- Saved data entries
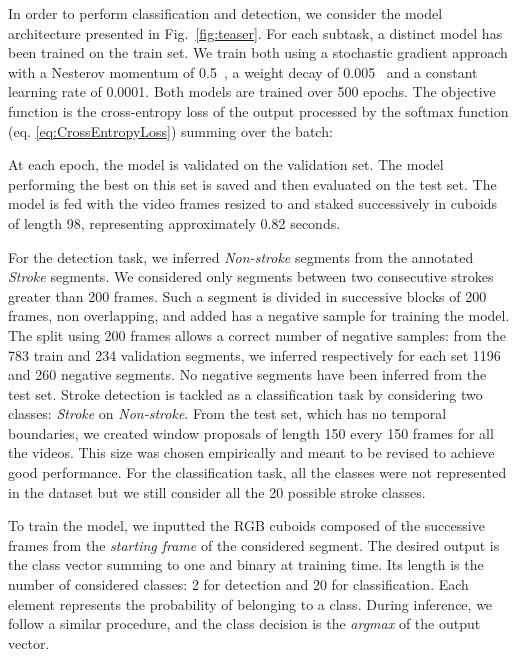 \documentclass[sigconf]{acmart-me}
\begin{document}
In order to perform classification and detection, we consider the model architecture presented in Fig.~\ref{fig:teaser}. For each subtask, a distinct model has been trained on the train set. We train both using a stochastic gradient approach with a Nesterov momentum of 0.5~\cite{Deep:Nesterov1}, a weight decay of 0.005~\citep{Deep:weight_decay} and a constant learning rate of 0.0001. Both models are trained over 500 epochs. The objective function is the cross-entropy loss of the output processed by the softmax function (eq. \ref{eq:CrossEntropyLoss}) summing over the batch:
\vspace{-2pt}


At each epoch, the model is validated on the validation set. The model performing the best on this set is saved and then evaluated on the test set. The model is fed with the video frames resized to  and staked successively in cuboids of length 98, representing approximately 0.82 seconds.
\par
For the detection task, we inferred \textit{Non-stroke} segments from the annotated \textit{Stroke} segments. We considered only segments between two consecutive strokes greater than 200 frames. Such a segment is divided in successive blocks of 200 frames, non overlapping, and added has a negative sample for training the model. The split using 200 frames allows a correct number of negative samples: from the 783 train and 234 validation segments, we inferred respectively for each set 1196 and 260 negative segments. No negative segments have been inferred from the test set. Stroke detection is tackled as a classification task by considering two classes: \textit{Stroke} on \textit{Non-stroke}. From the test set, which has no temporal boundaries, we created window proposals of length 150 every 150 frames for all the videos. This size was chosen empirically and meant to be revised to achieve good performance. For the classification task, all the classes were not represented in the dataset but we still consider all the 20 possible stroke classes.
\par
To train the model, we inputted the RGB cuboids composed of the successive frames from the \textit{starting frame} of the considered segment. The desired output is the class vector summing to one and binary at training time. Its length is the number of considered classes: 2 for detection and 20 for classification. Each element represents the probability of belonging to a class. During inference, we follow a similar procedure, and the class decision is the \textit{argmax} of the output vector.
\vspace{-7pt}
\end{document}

--

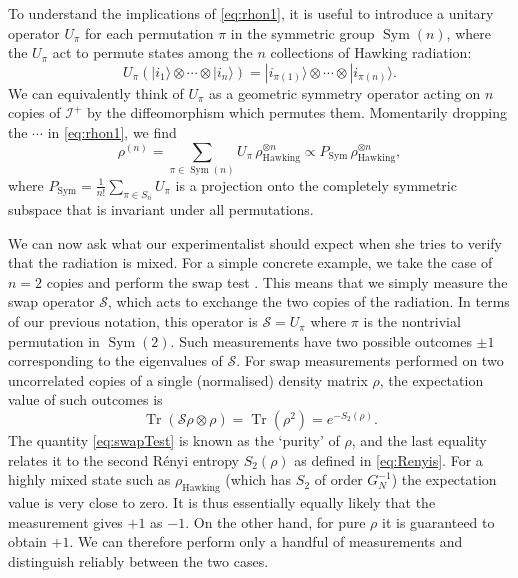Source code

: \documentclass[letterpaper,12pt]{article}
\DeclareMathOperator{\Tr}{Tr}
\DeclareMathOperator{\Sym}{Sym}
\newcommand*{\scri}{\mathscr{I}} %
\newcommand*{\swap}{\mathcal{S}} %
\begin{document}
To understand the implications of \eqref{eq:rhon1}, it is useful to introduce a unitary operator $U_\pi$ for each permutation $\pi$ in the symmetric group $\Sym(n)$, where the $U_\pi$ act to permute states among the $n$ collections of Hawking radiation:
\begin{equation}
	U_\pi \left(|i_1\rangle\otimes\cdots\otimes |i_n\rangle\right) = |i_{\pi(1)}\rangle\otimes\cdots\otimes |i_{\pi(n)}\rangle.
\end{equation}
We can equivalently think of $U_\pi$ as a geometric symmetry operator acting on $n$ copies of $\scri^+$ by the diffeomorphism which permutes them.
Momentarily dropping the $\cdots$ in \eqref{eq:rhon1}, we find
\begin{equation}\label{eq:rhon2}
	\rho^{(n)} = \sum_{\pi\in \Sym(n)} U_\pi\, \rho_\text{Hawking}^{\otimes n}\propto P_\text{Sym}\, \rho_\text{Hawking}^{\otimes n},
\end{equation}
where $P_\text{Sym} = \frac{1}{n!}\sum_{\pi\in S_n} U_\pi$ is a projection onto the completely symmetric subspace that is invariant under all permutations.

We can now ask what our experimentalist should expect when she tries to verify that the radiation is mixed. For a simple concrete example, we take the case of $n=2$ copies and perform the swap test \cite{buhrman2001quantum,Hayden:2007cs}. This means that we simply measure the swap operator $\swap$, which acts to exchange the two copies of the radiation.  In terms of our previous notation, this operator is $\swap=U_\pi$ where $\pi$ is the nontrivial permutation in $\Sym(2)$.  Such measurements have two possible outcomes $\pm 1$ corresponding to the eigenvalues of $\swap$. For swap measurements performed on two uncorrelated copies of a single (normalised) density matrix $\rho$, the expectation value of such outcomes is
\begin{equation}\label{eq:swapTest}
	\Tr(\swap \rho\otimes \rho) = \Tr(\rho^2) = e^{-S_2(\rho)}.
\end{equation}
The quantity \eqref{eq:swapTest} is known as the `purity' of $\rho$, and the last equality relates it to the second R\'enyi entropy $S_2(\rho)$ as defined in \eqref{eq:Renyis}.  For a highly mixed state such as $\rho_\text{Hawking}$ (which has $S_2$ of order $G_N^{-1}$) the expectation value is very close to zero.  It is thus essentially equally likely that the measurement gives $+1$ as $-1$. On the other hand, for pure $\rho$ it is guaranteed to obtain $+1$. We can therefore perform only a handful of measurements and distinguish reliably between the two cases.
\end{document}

- WHAT IS NEEDED
Scan the entries and show every line in which the word "training" is found.

- YOUR RESPONSE
For the detection task, we inferred \textit{Non-stroke} segments from the annotated \textit{Stroke} segments. We considered only segments between two consecutive strokes greater than 200 frames. Such a segment is divided in successive blocks of 200 frames, non overlapping, and added has a negative sample for training the model. The split using 200 frames allows a correct number of negative samples: from the 783 train and 234 validation segments, we inferred respectively for each set 1196 and 260 negative segments. No negative segments have been inferred from the test set. Stroke detection is tackled as a classification task by considering two classes: \textit{Stroke} on \textit{Non-stroke}. From the test set, which has no temporal boundaries, we created window proposals of length 150 every 150 frames for all the videos. This size was chosen empirically and meant to be revised to achieve good performance. For the classification task, all the classes were not represented in the dataset but we still consider all the 20 possible stroke classes.
To train the model, we inputted the RGB cuboids composed of the successive frames from the \textit{starting frame} of the considered segment. The desired output is the class vector summing to one and binary at training time. Its length is the number of considered classes: 2 for detection and 20 for classification. Each element represents the probability of belonging to a class. During inference, we follow a similar procedure, and the class decision is the \textit{argmax} of the output vector.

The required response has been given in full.